Keep it for the hell

After the change 2-3 hours elapsed, empty stomach, comfortable suits. Rest between exercises, relax to keep your blood circulation cool.

Practice good posture by placing one hand on your stomach and the other on your buttocks.

Insert the belly and push the lumbar spine back, lowering the hips in the middle. In this posture, take a couple of strokes, combined with calm breathing and slow walking.

Learn how to move the bed stretch. Lie on your back and put a baby pillow under your head. Bend your knees, feet on the ground, arms resting against the body.

Insert the abdomen, with the bed section in the middle. Breathe in, then relax your waist and abdominal muscles, and breathe a good one.
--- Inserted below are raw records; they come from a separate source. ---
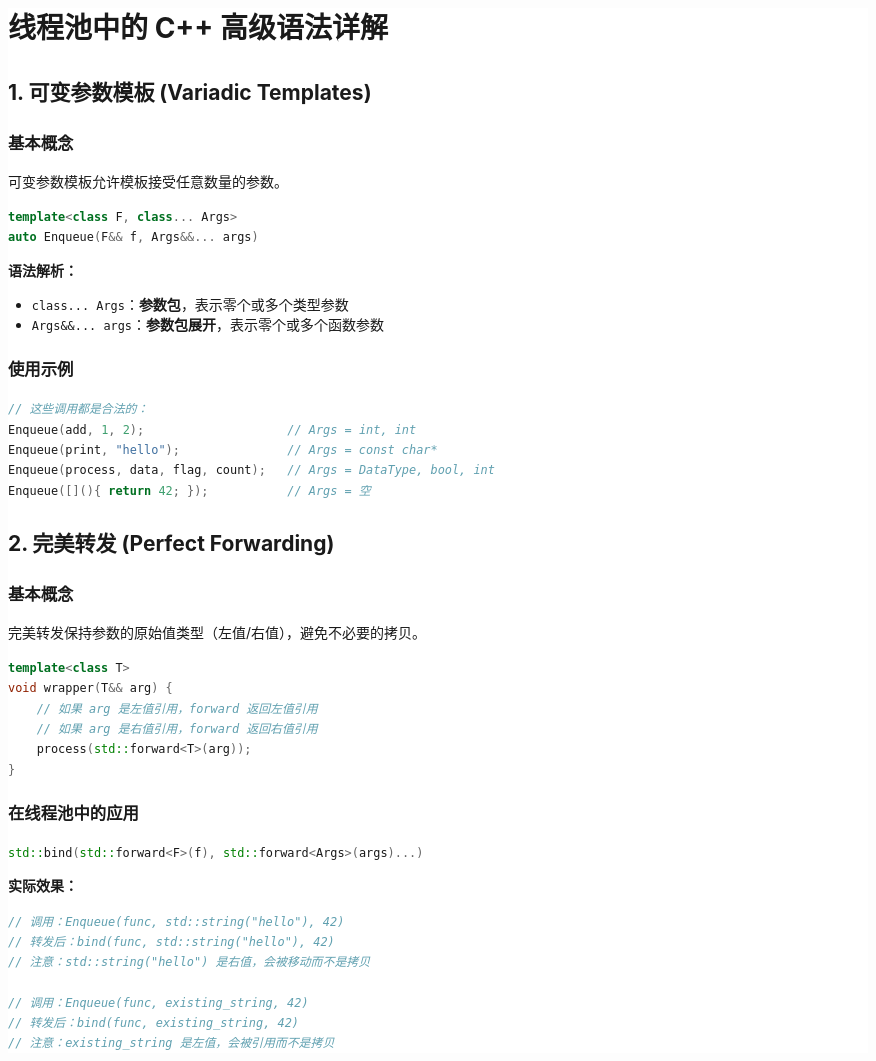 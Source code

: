 # 线程池中的 C++ 高级语法详解

## 1. 可变参数模板 (Variadic Templates)

### 基本概念
可变参数模板允许模板接受任意数量的参数。

```cpp
template<class F, class... Args>
auto Enqueue(F&& f, Args&&... args)
```

**语法解析：**
- `class... Args`：**参数包**，表示零个或多个类型参数
- `Args&&... args`：**参数包展开**，表示零个或多个函数参数

### 使用示例
```cpp
// 这些调用都是合法的：
Enqueue(add, 1, 2);                    // Args = int, int
Enqueue(print, "hello");               // Args = const char*
Enqueue(process, data, flag, count);   // Args = DataType, bool, int
Enqueue([](){ return 42; });           // Args = 空
```

## 2. 完美转发 (Perfect Forwarding)

### 基本概念
完美转发保持参数的原始值类型（左值/右值），避免不必要的拷贝。

```cpp
template<class T>
void wrapper(T&& arg) {
    // 如果 arg 是左值引用，forward 返回左值引用
    // 如果 arg 是右值引用，forward 返回右值引用
    process(std::forward<T>(arg));
}
```

### 在线程池中的应用
```cpp
std::bind(std::forward<F>(f), std::forward<Args>(args)...)
```

**实际效果：**
```cpp
// 调用：Enqueue(func, std::string("hello"), 42)
// 转发后：bind(func, std::string("hello"), 42)
// 注意：std::string("hello") 是右值，会被移动而不是拷贝

// 调用：Enqueue(func, existing_string, 42)
// 转发后：bind(func, existing_string, 42)
// 注意：existing_string 是左值，会被引用而不是拷贝
```
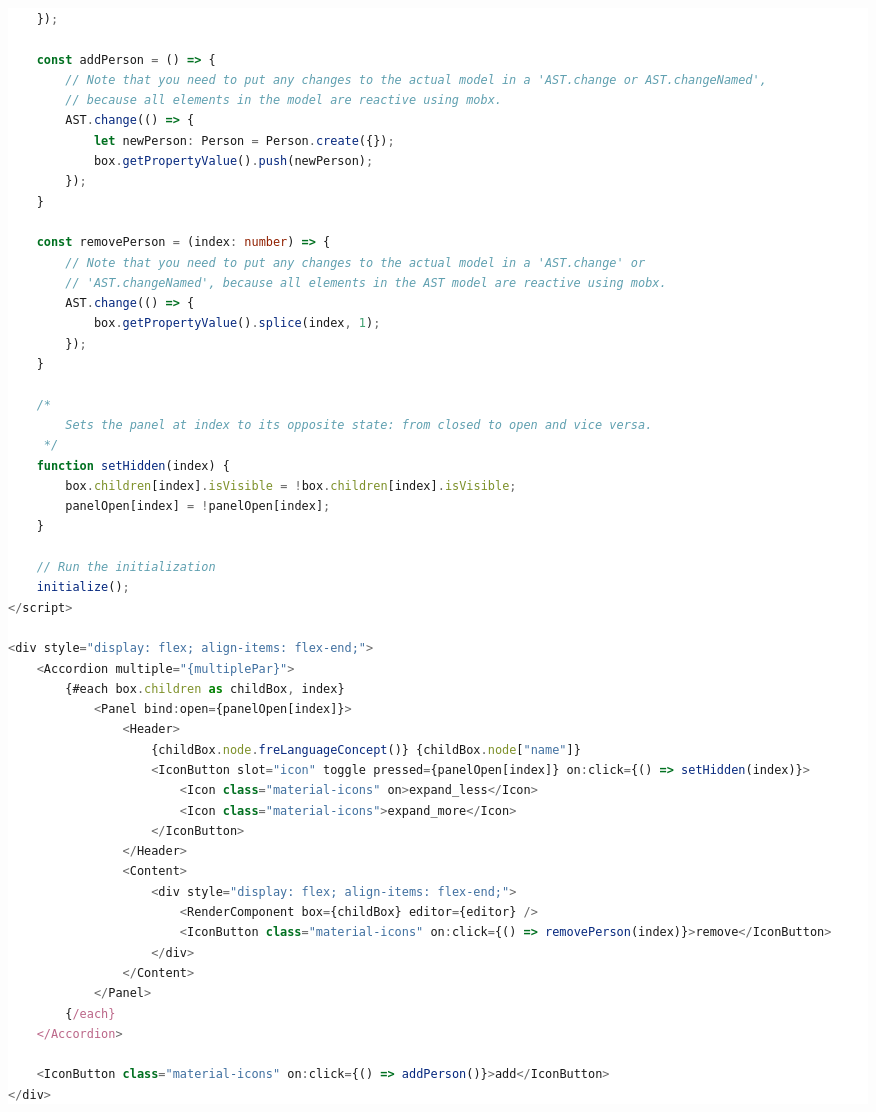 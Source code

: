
 ```ts
    });

    const addPerson = () => {
        // Note that you need to put any changes to the actual model in a 'AST.change or AST.changeNamed',
        // because all elements in the model are reactive using mobx.
        AST.change(() => {
            let newPerson: Person = Person.create({});
            box.getPropertyValue().push(newPerson);
        });
    }

    const removePerson = (index: number) => {
        // Note that you need to put any changes to the actual model in a 'AST.change' or
        // 'AST.changeNamed', because all elements in the AST model are reactive using mobx.
        AST.change(() => {
            box.getPropertyValue().splice(index, 1);
        });
    }

    /*
        Sets the panel at index to its opposite state: from closed to open and vice versa.
     */
    function setHidden(index) {
        box.children[index].isVisible = !box.children[index].isVisible;
        panelOpen[index] = !panelOpen[index];
    }

    // Run the initialization
    initialize();
</script>

<div style="display: flex; align-items: flex-end;">
    <Accordion multiple="{multiplePar}">
        {#each box.children as childBox, index}
            <Panel bind:open={panelOpen[index]}>
                <Header>
                    {childBox.node.freLanguageConcept()} {childBox.node["name"]}
                    <IconButton slot="icon" toggle pressed={panelOpen[index]} on:click={() => setHidden(index)}>
                        <Icon class="material-icons" on>expand_less</Icon>
                        <Icon class="material-icons">expand_more</Icon>
                    </IconButton>
                </Header>
                <Content>
                    <div style="display: flex; align-items: flex-end;">
                        <RenderComponent box={childBox} editor={editor} />
                        <IconButton class="material-icons" on:click={() => removePerson(index)}>remove</IconButton>
                    </div>
                </Content>
            </Panel>
        {/each}
    </Accordion>

    <IconButton class="material-icons" on:click={() => addPerson()}>add</IconButton>
</div>

```
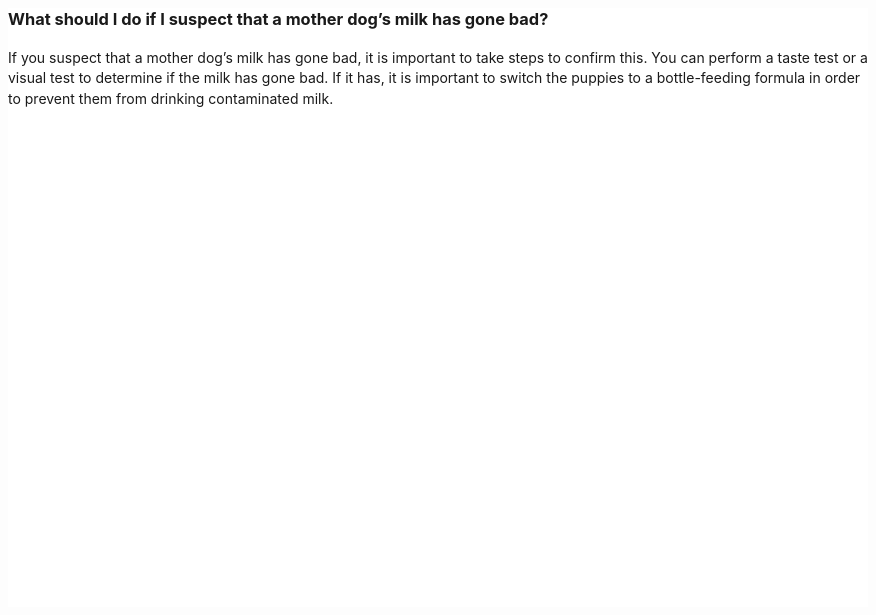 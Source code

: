 <h3>What should I do if I suspect that a mother dog’s milk has gone bad?</h3>

<p>If you suspect that a mother dog’s milk has gone bad, it is important to take steps to confirm this. You can perform a taste test or a visual test to determine if the milk has gone bad. If it has, it is important to switch the puppies to a bottle-feeding formula in order to prevent them from drinking contaminated milk.</p>

<div style="position: relative; padding-bottom: 56.25%; overflow: hidden"><iframe src="https://www.youtube.com/embed/Wsd5B1qGlTA" frameborder="0" allow="accelerometer; autoplay; clipboard-write; encrypted-media; gyroscope; picture-in-picture; web-share" allowfullscreen style="position: absolute; top: 0; left: 0; width: 100%; height: 100%;"></iframe>
</div> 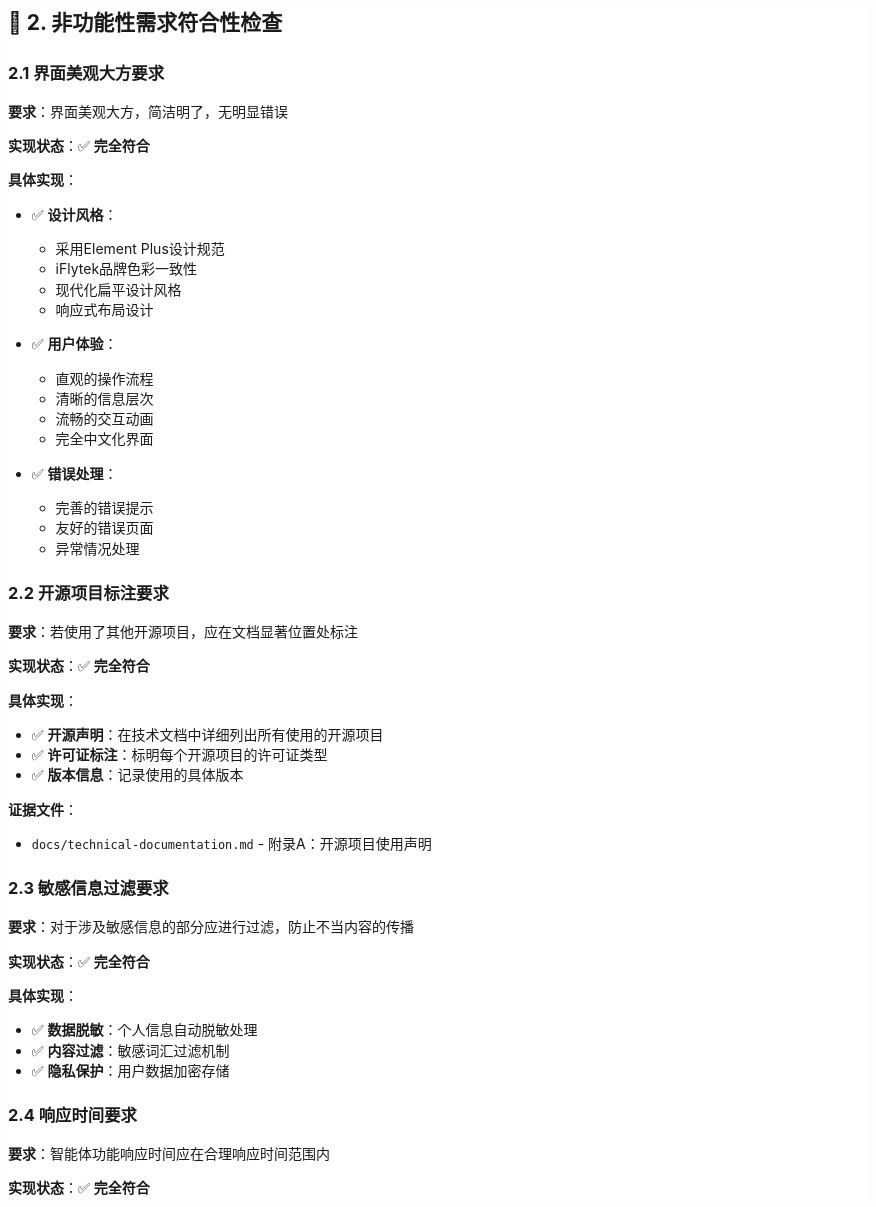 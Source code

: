 
## 🔧 2. 非功能性需求符合性检查

### 2.1 界面美观大方要求
**要求**：界面美观大方，简洁明了，无明显错误

**实现状态**：✅ **完全符合**

**具体实现**：
- ✅ **设计风格**：
  - 采用Element Plus设计规范
  - iFlytek品牌色彩一致性
  - 现代化扁平设计风格
  - 响应式布局设计

- ✅ **用户体验**：
  - 直观的操作流程
  - 清晰的信息层次
  - 流畅的交互动画
  - 完全中文化界面

- ✅ **错误处理**：
  - 完善的错误提示
  - 友好的错误页面
  - 异常情况处理

### 2.2 开源项目标注要求
**要求**：若使用了其他开源项目，应在文档显著位置处标注

**实现状态**：✅ **完全符合**

**具体实现**：
- ✅ **开源声明**：在技术文档中详细列出所有使用的开源项目
- ✅ **许可证标注**：标明每个开源项目的许可证类型
- ✅ **版本信息**：记录使用的具体版本

**证据文件**：
- `docs/technical-documentation.md` - 附录A：开源项目使用声明

### 2.3 敏感信息过滤要求
**要求**：对于涉及敏感信息的部分应进行过滤，防止不当内容的传播

**实现状态**：✅ **完全符合**

**具体实现**：
- ✅ **数据脱敏**：个人信息自动脱敏处理
- ✅ **内容过滤**：敏感词汇过滤机制
- ✅ **隐私保护**：用户数据加密存储

### 2.4 响应时间要求
**要求**：智能体功能响应时间应在合理响应时间范围内

**实现状态**：✅ **完全符合**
Carefully move the bed section out. You will practice these two movements rocking a few times.

Wait for a chair. With your forearms, lean on the narrow hips. Insert the belly and squeeze the tip of the stomach, the top of the bed section and the head.

Raise the head and flatten the bed section. With a swinging gesture, you practice homage and relief.

Stand upright, align the right toe with the spine.

Pull the board under your hands, lower your head. Repeat the exercise 3x-4x with the other feet. Protect yourself from sudden movements!

Rely on your hands and your knees. Slide in belly, slowly lift back and waist. Lower your head and exhale.

Straighten your spine, lift your head and breathe. Continue the exercise at a very slow pace.